AI agents everywhere all the time have firms building identity management capacity

The bet has been laid on AI, as firms offering algorithmic tech come to occupy more and more of the U.S. economy. Some wonder if the heavily leveraged industry and its endless thirst for more compute in the form of massive physical data centers is a bubble waiting to burst. Others continue to preach the AI gospel: a release from Tel Aviv-based Akeyless predicts that more than 95 percent of organizations are planning to adopt and use AI agents in the next 12 months.
For now, the race is on to offer the most secure and effective service for what many believe is the future of business.
Twilio acquires Stytch to leverage agentic AI with smart identity layer
Cloud communications firm Twilio has entered into an agreement to acquire identity and access management infrastructure provider Stytch. A post says the acquisition, which is expected to close in mid-November, will enable Twilio to build an intelligent identity layer designed to accommodate agentic AI.
“One truth has become increasingly clear,” says Twilio’s blog. “As customers engage across channels with both humans and AI agents, orchestration, intelligence and verified identity are essential.”
“Today, we’re witnessing a generational transformation in digital identity. What was once a back-end authentication tool is becoming a core enabler of trust, growth and intelligent engagement. In the age of AI and agentic systems, identity must evolve beyond static credentials into a dynamic, privacy-preserving framework that verifies trust in real time.”
Twilio has not disclosed the financial details of the acquisition, which is subject to customary closing conditions.

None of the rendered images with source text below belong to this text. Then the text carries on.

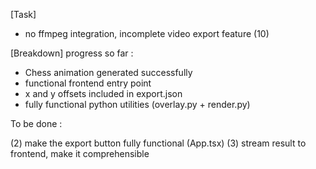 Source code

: [Task]
- no ffmpeg integration, incomplete video export feature (10)

[Breakdown]
progress so far : 
- Chess animation generated successfully
- functional frontend entry point
- x and y offsets included in export.json
- fully functional python utilities (overlay.py + render.py)

To be done : 

(2) make the export button fully functional (App.tsx)
(3) stream result to frontend, make it comprehensible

Modern agent ecosystems require these four capabilities: Twilio
The introduction of AI agents puts new stresses on businesses’ identity infrastructure. Twilio
identifies four foundational capabilities necessary to navigate the transformation. Organizations must enable communication across multiple channels, including text, voice, email, OTT and web chat. They must have the ability to connect and orchestrate multiple agents, and access to customer memory that “effectively activates on contextual data.”
And they need an identity management and fraud prevention system that can handle the complexity of modern agentic ecosystems.
Twilio says Stytch’s developer-focused team and proven modern authentication technology will augment its Twilio Platform roadmap, complementing its investment in AI agent authentication and verification. Its combined capabilities will include real-time fraud prevention, rogue agent detection and a unified identity across all customer touchpoints for agents and humans alike.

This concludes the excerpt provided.